**WHAT THE TASK REQUIRES:** Show each line of the records below where the word "essere" occurs.

================================

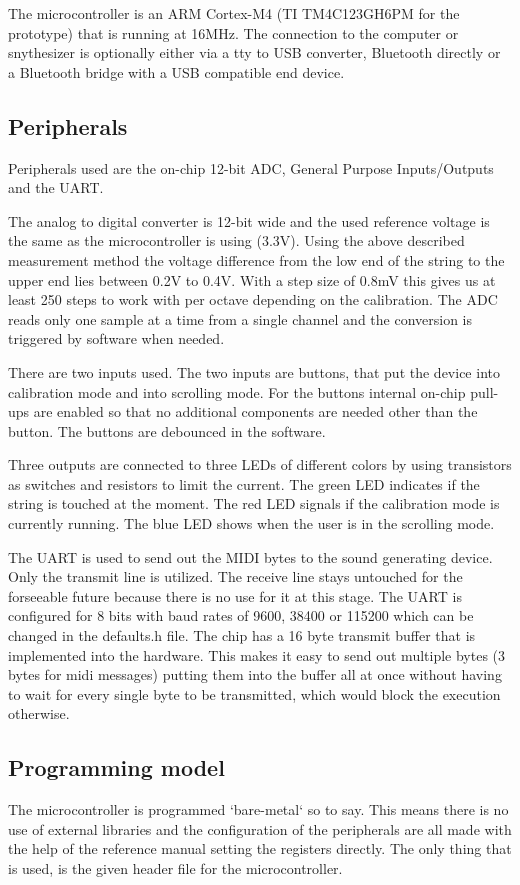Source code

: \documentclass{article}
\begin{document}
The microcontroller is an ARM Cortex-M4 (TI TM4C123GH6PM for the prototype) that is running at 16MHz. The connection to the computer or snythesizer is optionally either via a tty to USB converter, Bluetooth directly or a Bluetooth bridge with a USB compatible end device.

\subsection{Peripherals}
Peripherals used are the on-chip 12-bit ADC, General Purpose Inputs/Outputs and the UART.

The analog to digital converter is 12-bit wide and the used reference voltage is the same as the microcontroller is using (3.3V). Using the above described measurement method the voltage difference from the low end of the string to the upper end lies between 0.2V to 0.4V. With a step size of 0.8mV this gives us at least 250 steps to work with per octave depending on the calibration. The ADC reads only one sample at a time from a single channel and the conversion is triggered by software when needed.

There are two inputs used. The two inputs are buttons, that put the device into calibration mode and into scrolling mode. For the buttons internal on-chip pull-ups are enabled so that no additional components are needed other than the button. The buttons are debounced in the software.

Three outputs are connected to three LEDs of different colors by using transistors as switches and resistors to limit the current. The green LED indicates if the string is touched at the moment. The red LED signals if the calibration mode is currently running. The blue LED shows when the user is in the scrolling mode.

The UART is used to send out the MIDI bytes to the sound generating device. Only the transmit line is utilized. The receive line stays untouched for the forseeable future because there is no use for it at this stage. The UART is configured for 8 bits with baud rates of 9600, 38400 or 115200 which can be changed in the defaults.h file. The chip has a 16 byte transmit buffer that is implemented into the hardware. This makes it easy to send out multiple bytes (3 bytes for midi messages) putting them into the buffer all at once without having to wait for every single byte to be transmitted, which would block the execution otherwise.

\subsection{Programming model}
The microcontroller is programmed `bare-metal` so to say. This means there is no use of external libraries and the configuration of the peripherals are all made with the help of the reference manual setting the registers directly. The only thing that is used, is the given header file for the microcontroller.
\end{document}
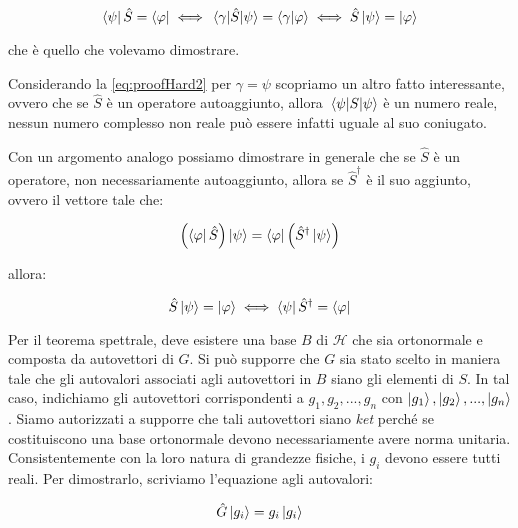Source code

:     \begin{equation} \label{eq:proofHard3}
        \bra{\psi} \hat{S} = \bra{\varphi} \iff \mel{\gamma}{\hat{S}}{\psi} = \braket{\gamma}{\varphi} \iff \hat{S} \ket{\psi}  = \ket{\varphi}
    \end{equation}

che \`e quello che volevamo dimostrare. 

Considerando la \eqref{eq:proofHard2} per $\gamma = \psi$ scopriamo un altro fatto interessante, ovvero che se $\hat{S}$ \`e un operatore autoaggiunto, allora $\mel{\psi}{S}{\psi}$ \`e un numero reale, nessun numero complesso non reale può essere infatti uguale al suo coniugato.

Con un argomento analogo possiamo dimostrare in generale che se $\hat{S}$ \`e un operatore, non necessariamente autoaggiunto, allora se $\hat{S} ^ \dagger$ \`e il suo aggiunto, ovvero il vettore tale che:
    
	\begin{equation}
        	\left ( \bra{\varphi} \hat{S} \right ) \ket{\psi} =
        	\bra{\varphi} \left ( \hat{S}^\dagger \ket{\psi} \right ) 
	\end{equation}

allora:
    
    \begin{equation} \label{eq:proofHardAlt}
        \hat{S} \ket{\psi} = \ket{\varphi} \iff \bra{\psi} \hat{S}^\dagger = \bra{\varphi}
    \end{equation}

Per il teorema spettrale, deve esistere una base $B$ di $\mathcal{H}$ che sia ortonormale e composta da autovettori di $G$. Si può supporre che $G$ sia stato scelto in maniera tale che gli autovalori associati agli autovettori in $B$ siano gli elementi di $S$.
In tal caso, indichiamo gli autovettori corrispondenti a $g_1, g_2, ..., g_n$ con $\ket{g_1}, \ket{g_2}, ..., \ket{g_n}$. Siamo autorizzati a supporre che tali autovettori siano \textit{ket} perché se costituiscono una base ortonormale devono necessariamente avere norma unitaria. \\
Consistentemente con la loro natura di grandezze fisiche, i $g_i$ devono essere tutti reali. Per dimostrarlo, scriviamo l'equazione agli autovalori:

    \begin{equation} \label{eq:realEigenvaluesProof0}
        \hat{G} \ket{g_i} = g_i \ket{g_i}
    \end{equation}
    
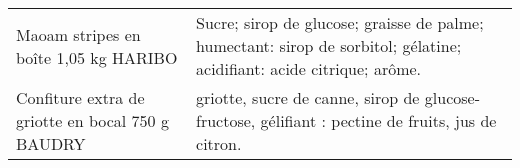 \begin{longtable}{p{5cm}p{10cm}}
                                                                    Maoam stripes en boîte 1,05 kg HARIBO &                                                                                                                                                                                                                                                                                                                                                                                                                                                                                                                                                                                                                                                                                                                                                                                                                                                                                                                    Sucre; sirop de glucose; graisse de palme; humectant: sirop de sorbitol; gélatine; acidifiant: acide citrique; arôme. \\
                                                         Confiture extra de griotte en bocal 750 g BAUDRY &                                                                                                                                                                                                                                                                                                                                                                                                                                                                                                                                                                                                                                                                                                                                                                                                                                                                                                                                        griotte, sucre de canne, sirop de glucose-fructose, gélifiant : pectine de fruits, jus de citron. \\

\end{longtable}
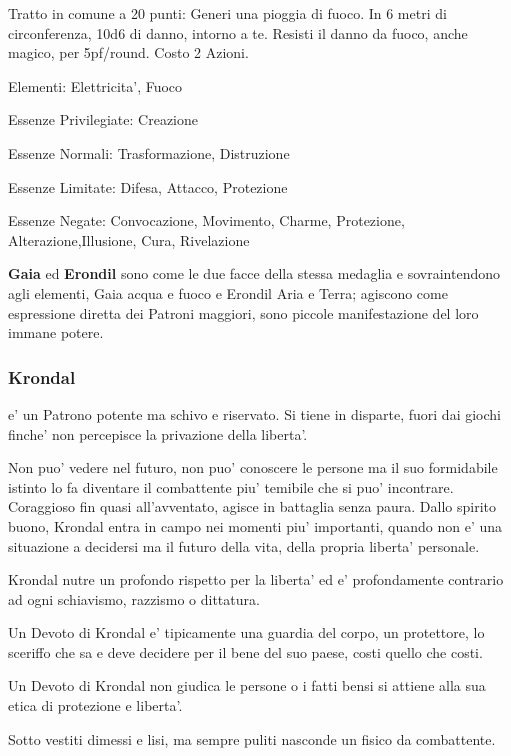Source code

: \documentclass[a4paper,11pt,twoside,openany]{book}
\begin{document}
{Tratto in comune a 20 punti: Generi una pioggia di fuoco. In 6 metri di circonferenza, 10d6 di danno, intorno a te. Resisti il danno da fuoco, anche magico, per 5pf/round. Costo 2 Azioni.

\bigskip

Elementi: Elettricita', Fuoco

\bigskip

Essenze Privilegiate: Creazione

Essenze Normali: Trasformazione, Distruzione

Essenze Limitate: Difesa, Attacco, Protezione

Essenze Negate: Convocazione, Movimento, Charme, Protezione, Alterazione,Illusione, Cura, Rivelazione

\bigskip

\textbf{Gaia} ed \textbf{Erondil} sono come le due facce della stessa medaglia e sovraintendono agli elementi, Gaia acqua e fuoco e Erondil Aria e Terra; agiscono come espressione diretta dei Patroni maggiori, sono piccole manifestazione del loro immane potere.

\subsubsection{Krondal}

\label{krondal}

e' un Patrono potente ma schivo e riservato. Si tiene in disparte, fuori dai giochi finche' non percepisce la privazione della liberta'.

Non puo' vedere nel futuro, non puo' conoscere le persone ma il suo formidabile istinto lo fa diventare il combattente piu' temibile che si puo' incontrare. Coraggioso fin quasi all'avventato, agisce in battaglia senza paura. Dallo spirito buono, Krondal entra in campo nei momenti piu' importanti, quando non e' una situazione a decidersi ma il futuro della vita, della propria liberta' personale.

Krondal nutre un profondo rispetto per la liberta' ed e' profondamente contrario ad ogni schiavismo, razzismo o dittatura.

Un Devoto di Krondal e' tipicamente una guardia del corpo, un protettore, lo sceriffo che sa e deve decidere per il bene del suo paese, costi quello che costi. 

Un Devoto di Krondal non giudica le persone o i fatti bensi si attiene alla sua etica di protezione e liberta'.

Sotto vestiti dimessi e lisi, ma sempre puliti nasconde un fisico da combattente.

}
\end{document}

================================

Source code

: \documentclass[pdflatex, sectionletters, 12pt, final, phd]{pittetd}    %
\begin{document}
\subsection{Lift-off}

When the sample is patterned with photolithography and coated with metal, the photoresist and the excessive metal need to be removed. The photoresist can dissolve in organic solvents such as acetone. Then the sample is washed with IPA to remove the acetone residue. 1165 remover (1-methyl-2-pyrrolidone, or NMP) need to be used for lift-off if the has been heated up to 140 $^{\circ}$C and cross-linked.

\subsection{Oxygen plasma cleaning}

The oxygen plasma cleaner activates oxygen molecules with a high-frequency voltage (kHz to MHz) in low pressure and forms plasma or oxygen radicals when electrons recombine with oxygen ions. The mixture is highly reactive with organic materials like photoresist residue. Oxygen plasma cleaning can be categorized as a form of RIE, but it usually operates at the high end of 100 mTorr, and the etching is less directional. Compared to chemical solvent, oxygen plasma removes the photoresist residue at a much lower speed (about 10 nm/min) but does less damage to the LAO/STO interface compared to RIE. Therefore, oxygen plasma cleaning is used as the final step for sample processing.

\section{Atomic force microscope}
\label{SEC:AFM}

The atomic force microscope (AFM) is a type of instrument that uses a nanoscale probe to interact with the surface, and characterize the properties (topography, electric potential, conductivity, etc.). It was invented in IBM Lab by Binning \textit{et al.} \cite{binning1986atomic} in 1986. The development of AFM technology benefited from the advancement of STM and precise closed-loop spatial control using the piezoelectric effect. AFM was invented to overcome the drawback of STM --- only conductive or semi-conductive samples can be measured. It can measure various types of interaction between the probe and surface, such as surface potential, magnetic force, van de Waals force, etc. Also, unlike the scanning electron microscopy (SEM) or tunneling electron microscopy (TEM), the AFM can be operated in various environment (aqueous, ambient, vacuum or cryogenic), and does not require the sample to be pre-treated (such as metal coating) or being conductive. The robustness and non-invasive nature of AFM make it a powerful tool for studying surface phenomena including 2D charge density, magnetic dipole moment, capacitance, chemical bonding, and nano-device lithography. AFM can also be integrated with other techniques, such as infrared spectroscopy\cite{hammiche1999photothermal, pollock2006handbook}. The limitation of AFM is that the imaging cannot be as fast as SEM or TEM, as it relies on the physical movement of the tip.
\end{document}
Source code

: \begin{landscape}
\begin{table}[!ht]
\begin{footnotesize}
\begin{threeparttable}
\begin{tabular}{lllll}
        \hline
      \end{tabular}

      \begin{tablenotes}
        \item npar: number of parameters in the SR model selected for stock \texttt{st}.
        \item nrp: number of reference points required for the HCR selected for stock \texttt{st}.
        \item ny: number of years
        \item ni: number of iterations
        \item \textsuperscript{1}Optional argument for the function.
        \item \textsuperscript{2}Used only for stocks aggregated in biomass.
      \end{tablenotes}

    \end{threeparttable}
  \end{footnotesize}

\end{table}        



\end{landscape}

================================

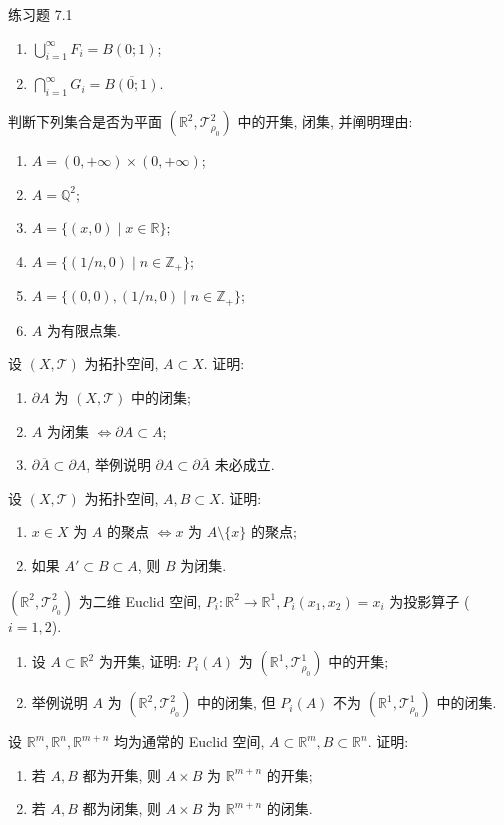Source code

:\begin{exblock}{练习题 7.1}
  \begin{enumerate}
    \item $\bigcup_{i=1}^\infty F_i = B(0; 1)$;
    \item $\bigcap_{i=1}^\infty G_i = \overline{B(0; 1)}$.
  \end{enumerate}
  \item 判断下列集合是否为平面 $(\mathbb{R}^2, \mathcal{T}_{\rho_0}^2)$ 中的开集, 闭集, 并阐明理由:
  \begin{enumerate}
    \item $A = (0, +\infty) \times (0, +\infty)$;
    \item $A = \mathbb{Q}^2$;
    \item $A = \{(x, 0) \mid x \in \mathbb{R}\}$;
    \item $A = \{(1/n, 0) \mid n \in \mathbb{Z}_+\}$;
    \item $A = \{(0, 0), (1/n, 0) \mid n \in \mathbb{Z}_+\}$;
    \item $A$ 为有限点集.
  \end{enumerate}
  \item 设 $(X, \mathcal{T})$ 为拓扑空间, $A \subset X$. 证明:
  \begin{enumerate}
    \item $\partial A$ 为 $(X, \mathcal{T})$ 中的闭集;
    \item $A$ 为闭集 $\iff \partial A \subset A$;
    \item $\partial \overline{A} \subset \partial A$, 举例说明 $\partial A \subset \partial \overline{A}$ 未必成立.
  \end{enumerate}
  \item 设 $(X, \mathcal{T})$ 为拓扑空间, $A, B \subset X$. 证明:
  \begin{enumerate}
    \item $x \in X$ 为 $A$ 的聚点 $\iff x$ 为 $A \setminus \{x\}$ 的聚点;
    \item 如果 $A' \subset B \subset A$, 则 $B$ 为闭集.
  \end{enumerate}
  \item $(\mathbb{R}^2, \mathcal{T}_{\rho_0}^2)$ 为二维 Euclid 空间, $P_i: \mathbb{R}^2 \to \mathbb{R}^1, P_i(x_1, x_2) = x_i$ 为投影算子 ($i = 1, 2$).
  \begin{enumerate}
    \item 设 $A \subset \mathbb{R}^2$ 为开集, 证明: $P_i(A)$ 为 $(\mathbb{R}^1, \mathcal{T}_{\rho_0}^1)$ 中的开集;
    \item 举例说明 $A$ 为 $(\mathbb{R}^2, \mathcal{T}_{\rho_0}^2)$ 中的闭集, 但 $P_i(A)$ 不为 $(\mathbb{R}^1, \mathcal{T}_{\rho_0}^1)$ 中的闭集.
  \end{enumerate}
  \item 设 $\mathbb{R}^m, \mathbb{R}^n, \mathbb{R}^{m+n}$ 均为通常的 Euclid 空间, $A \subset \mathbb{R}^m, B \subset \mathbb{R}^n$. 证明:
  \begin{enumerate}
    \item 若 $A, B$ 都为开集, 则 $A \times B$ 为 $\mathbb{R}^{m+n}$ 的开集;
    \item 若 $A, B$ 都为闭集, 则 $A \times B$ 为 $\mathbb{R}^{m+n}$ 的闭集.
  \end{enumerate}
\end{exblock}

================================

**SOLUTION TO THIS TASK:**
Considerando la \eqref{eq:proofHard2} per $\gamma = \psi$ scopriamo un altro fatto interessante, ovvero che se $\hat{S}$ \`e un operatore autoaggiunto, allora $\mel{\psi}{S}{\psi}$ \`e un numero reale, nessun numero complesso non reale può essere infatti uguale al suo coniugato.
Consistentemente con la loro natura di grandezze fisiche, i $g_i$ devono essere tutti reali. Per dimostrarlo, scriviamo l'equazione agli autovalori:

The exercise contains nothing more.